New York City requires poll workers to undergo six hours of training and pass a 25-question test on the material. Last year, the city’s division of investigation dispatched investigators to evaluate the quality of the city’s training. They discovered trainers coaching applicants on how to pass the test and outright cheating going on during the exam that went observed but unchecked.

No minimum standards: Virtually anyone with a pulse, it seems, can be a poll worker. In most jurisdictions, the only requirement is that a poll worker be a citizen and over 18. New York City investigators observed poll workers struggling to find names on the voting list on Election Day and discovered that many of the poll workers didn’t have adequate reading or English skills to locate the names, which were listed alphabetically.

Similar stories abound throughout the country, but Ohio has been a particular hot spot for poll worker problems. It’s not uncommon for large numbers of the state’s poll workers to simply fail to show up on Election Day, one cause of polling places opening late and long delays. During litigation over a contested 2010 election in Hamilton County, which includes Cincinnati, testimony showed that one poll worker sent voters to the wrong precincts because he couldn’t tell the difference between odd and even numbers.

This year, a longtime Hamilton County poll worker was indicted for voting twice in 2013—once in person and once by absentee ballot. During a hearing in her case, she claimed that it wasn’t her job as a poll worker to understand the voting rules. She said she just forgot that she’d voted the first time because she’d been having a bad day.

They’re old: No offense to the dedicated retirees who staff many of the nation’s voting places, but there are some problems with having an election system that relies almost entirely on senior citizens. More than one-fifth of poll workers are over 71, and in some places that figure is much higher. In Florida, one estimate suggests that the average poll worker is 78.

As most states have moved from paper ballots to optical scanners or touch-screen voting machines, voting technology has grown more complicated. The concern, and with some evidence, is that seniors aren’t as quick to adapt and learn the new technology.

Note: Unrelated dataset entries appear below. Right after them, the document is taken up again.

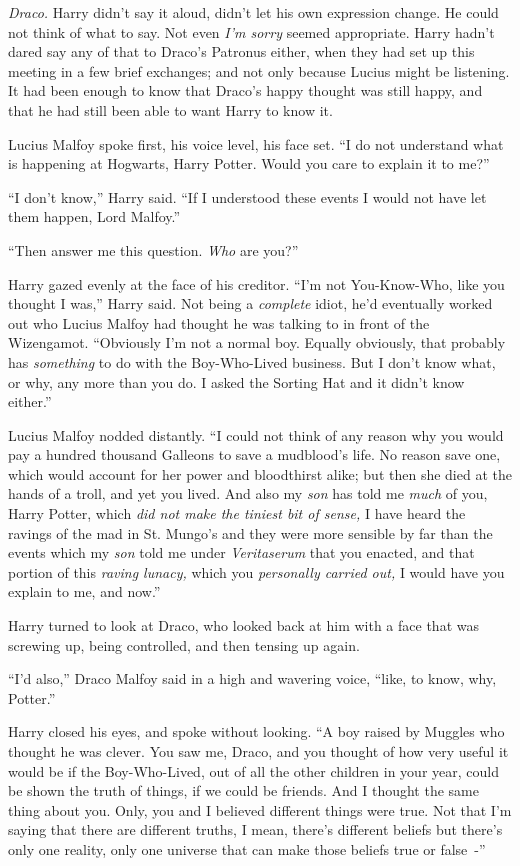 \emph{Draco.} Harry didn't say it aloud, didn't let his own expression change. He could not think of what to say. Not even \emph{I'm sorry} seemed appropriate. Harry hadn't dared say any of that to Draco's Patronus either, when they had set up this meeting in a few brief exchanges; and not only because Lucius might be listening. It had been enough to know that Draco's happy thought was still happy, and that he had still been able to want Harry to know it.

Lucius Malfoy spoke first, his voice level, his face set. ``I do not understand what is happening at Hogwarts, Harry Potter. Would you care to explain it to me?''

``I don't know,'' Harry said. ``If I understood these events I would not have let them happen, Lord Malfoy.''

``Then answer me this question. \emph{Who} are you?''

Harry gazed evenly at the face of his creditor. ``I'm not You-Know-Who, like you thought I was,'' Harry said. Not being a \emph{complete} idiot, he'd eventually worked out who Lucius Malfoy had thought he was talking to in front of the Wizengamot. ``Obviously I'm not a normal boy. Equally obviously, that probably has \emph{something} to do with the Boy-Who-Lived business. But I don't know what, or why, any more than you do. I asked the Sorting Hat and it didn't know either.''

Lucius Malfoy nodded distantly. ``I could not think of any reason why you would pay a hundred thousand Galleons to save a mudblood's life. No reason save one, which would account for her power and bloodthirst alike; but then she died at the hands of a troll, and yet you lived. And also my \emph{son} has told me \emph{much} of you, Harry Potter, which \emph{did not make the tiniest bit of sense,} I have heard the ravings of the mad in St. Mungo's and they were more sensible by far than the events which my \emph{son} told me under \emph{Veritaserum} that you enacted, and that portion of this \emph{raving lunacy,} which you \emph{personally carried out,} I would have you explain to me, and now.''

Harry turned to look at Draco, who looked back at him with a face that was screwing up, being controlled, and then tensing up again.

``I'd also,'' Draco Malfoy said in a high and wavering voice, ``like, to know, why, Potter.''

Harry closed his eyes, and spoke without looking. ``A boy raised by Muggles who thought he was clever. You saw me, Draco, and you thought of how very useful it would be if the Boy-Who-Lived, out of all the other children in your year, could be shown the truth of things, if we could be friends. And I thought the same thing about you. Only, you and I believed different things were true. Not that I'm saying that there are different truths, I mean, there's different beliefs but there's only one reality, only one universe that can make those beliefs true or false~-''

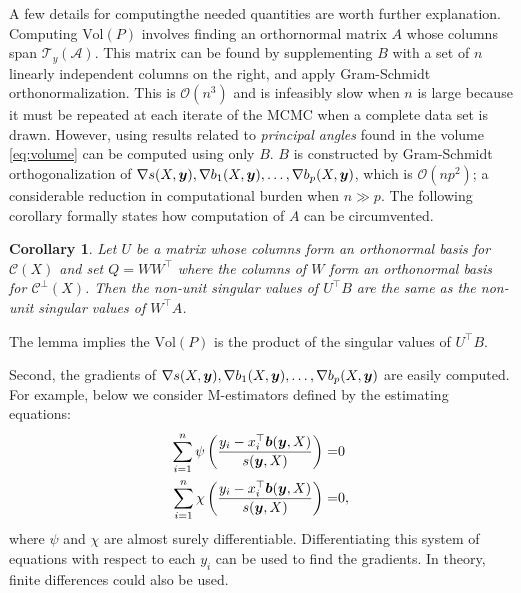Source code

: \documentclass[12pt]{article}
\newcommand{\by}{\mbox{\boldmath $y$}}
\newcommand{\bb}{\mbox{\boldmath $b$}}
\newcommand{\mc}{\mathcal}
\newtheorem{corollary}[theorem]{\bf Corollary}
\begin{document}
A few details for computingthe needed quantities are worth further explanation. Computing $\text{Vol} (P)$ involves finding an orthornormal matrix $A$ whose columns span $\mc T_{y}(\mc A)$. This matrix can be found by supplementing $B$ with a set of $n$ linearly independent columns on the right, and apply Gram-Schmidt orthonormalization.  This is $\mc O(n^3)$ and is infeasibly slow when $n$ is large because it must be repeated at each iterate of the MCMC when a complete data set is drawn.  However, using results related to \textit{principal angles} found in \cite{miao1992} the volume \eqref{eq:volume} can be computed using only $B$. $B$ is constructed by Gram-Schmidt orthogonalization of $\nabla s(X,\by), \nabla b_1(X,\by),\dots, \nabla b_p(X,\by)$, which is  $\mc O(np^2)$;  a 
considerable reduction in computational burden when $n \gg p$. 
The following corollary formally states how computation of $A$ can be circumvented. 
\begin{corollary}
\label{theorem:sings}
Let $U$ be a matrix whose columns form an orthonormal basis for $\mc C (X)$ and set $Q=WW^{\top}$ where the columns of $W$ form an orthonormal basis for $\mc{C}^\perp(X)$. Then the non-unit singular values of $U^\top B$ are the same as the non-unit singular values of $W^\top A$.
\end{corollary} 
\noindent The lemma implies the $\text{Vol} (P)$ is the product of the singular values of $U^\top B$. 

Second, the gradients of $\nabla s(X,\by), \nabla b_1(X,\by),\dots, \nabla b_p(X,\by)$ are easily computed. For example, below we consider M-estimators defined by the estimating equations:
\begin{eqnarray}
\label{Mest}
 \sum_{i=1}^n \psi\left(\frac{y_i - x_{i}^{\top}\bb(\by,X)}{s(\by,X)}\right)= & 0 \\
 \sum_{i=1}^n \chi\left(\frac{y_i - x_{i}^{\top}\bb(\by,X)}{s(\by,X)}\right)= & 0, \nonumber 
\end{eqnarray} 
where $\psi$ and $\chi$ are almost surely differentiable. Differentiating this system of equations with respect to each $y_{i}$ can be used to find the gradients. In theory, finite differences could also be used. 
\end{document}
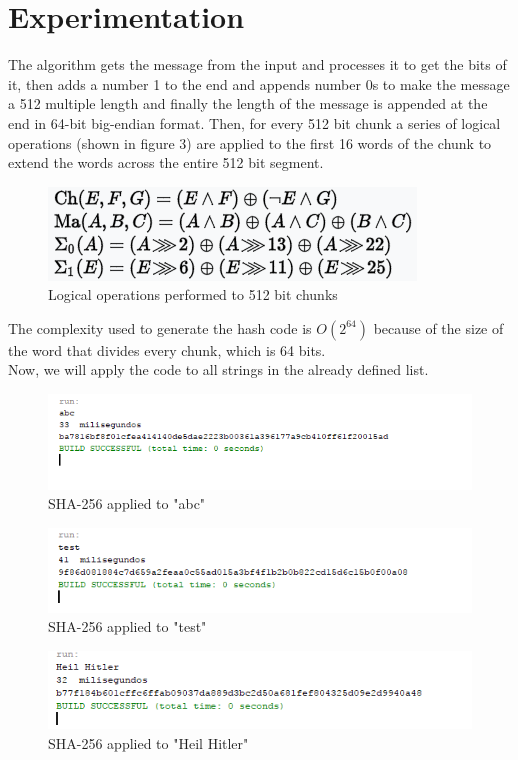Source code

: \documentclass[journal]{IEEEtran}
\begin{document}
\section{Experimentation}
The algorithm gets the message from the input and processes it to get the bits of it, then adds a number 1 to the end and appends number 0s to make the message a 512 multiple length and finally the length of the message is appended at the end in 64-bit big-endian format. Then, for every 512 bit chunk a series of logical operations (shown in figure 3) are applied to the first 16 words of the chunk to extend the words across the entire 512 bit segment.
\begin{figure}[H] 
	\centering \includegraphics[width=.70\columnwidth]{logic.png}
	\caption{
		\label{fig:samplesetup}
		Logical operations performed to 512 bit chunks
	}
\end{figure}
The complexity used to generate the hash code is $O(2^{64})$ because of the size of the word that divides every chunk, which is 64 bits.\\
Now, we will apply the code to all strings in the already defined list.
\begin{figure}[H] 
	\centering \includegraphics[width=.70\columnwidth]{captura.png}
	\caption{
		\label{fig:samplesetup}
		SHA-256 applied to "abc"
	}
\end{figure}
\begin{figure}[H] 
	\centering \includegraphics[width=.70\columnwidth]{Code_test.png}
	\caption{
		\label{fig:samplesetup}
		SHA-256 applied to "test"
	}
\end{figure}
\begin{figure}[H] 
	\centering \includegraphics[width=.70\columnwidth]{Code_heil.png}
	\caption{
		\label{fig:samplesetup}
		SHA-256 applied to "Heil Hitler"
	}
\end{figure}
\end{document}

An Ohio study of elections there in 2006 found that hundreds of poll workers failed to show up on Election Day because they didn’t feel as though they could operate the electronic voting equipment.

In addition many states don’t require poll workers to undergo training before every election, so if someone has been working the polls for 40 years, it’s possible that her knowledge of election law may not be keeping up with all of the changes—and there have been a lot of them in recent years. The presidential commission on election administration urges states to change laws if necessary to bring college and high school students into the voting precinct.

The pay sucks: Most states seem to view poll workers as little more important to democracy than the average McDonald’s fry cook. Long hours and low pay are hardly an inducement for competent people to take time off from their jobs to staff a polling place. In many parts of the country, poll workers are expected to work extremely long hours on Election Day—as many as 17 hours in some places. The pay barely breaks minimum wage. In Los Angeles, it’s $80 a day. If the country wants to recruit more professional poll workers, it might just have to pay them a little better.

Given the low status accorded to poll workers, along with the lack of training and the chronic shortages, it’s really a miracle that American elections aren’t even more dysfunctional than they already are. Happy Election Day!